[Information shown Boundary: Start]

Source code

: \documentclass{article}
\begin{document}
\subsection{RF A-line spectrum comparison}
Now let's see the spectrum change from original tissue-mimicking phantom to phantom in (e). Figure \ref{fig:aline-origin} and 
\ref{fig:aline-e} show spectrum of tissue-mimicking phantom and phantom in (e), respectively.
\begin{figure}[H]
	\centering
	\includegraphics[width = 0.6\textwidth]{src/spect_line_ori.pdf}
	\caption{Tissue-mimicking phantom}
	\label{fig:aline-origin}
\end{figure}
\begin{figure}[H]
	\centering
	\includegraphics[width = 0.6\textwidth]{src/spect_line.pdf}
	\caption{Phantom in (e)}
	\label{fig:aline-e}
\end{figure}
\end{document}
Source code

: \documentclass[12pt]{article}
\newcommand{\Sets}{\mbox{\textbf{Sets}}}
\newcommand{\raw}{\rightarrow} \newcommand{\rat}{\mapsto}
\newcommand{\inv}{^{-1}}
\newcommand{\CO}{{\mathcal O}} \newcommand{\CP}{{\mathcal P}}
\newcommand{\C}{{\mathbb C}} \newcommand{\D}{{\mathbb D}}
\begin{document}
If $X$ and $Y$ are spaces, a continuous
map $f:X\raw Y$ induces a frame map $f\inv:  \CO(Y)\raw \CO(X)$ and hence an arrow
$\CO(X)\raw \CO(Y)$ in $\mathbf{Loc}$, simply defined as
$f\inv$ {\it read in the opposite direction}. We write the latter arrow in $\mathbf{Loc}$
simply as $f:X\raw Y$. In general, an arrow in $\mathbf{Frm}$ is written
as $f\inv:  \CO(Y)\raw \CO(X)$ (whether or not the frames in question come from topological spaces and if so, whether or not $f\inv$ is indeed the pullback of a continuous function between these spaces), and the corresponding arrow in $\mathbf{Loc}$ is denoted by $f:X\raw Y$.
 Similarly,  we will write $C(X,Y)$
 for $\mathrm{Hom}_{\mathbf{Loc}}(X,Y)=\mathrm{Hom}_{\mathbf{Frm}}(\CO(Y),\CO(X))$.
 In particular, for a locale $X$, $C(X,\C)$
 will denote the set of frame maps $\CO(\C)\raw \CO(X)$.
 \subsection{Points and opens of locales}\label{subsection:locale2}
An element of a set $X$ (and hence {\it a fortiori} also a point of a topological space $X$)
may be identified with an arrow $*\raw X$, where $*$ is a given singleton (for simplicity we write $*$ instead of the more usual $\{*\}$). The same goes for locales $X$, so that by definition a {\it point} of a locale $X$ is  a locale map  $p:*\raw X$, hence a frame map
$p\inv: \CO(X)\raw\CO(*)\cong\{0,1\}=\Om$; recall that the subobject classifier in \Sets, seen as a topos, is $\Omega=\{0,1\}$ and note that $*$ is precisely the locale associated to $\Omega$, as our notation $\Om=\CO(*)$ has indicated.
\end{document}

[Information shown Boundary: End]

> **Your task**: Please copy, exactly and with nothing else, the lines above beginning at the line that has "by $f:X\raw Y$." and ending with the line that has "may be identified".

> **Result of the exercise**:
as $f\inv:  \CO(Y)\raw \CO(X)$ (whether or not the frames in question come from topological spaces and if so, whether or not $f\inv$ is indeed the pullback of a continuous function between these spaces), and the corresponding arrow in $\mathbf{Loc}$ is denoted by $f:X\raw Y$.
 Similarly,  we will write $C(X,Y)$
 for $\mathrm{Hom}_{\mathbf{Loc}}(X,Y)=\mathrm{Hom}_{\mathbf{Frm}}(\CO(Y),\CO(X))$.
 In particular, for a locale $X$, $C(X,\C)$
 will denote the set of frame maps $\CO(\C)\raw \CO(X)$.
 \subsection{Points and opens of locales}\label{subsection:locale2}
An element of a set $X$ (and hence {\it a fortiori} also a point of a topological space $X$)
may be identified with an arrow $*\raw X$, where $*$ is a given singleton (for simplicity we write $*$ instead of the more usual $\{*\}$). The same goes for locales $X$, so that by definition a {\it point} of a locale $X$ is  a locale map  $p:*\raw X$, hence a frame map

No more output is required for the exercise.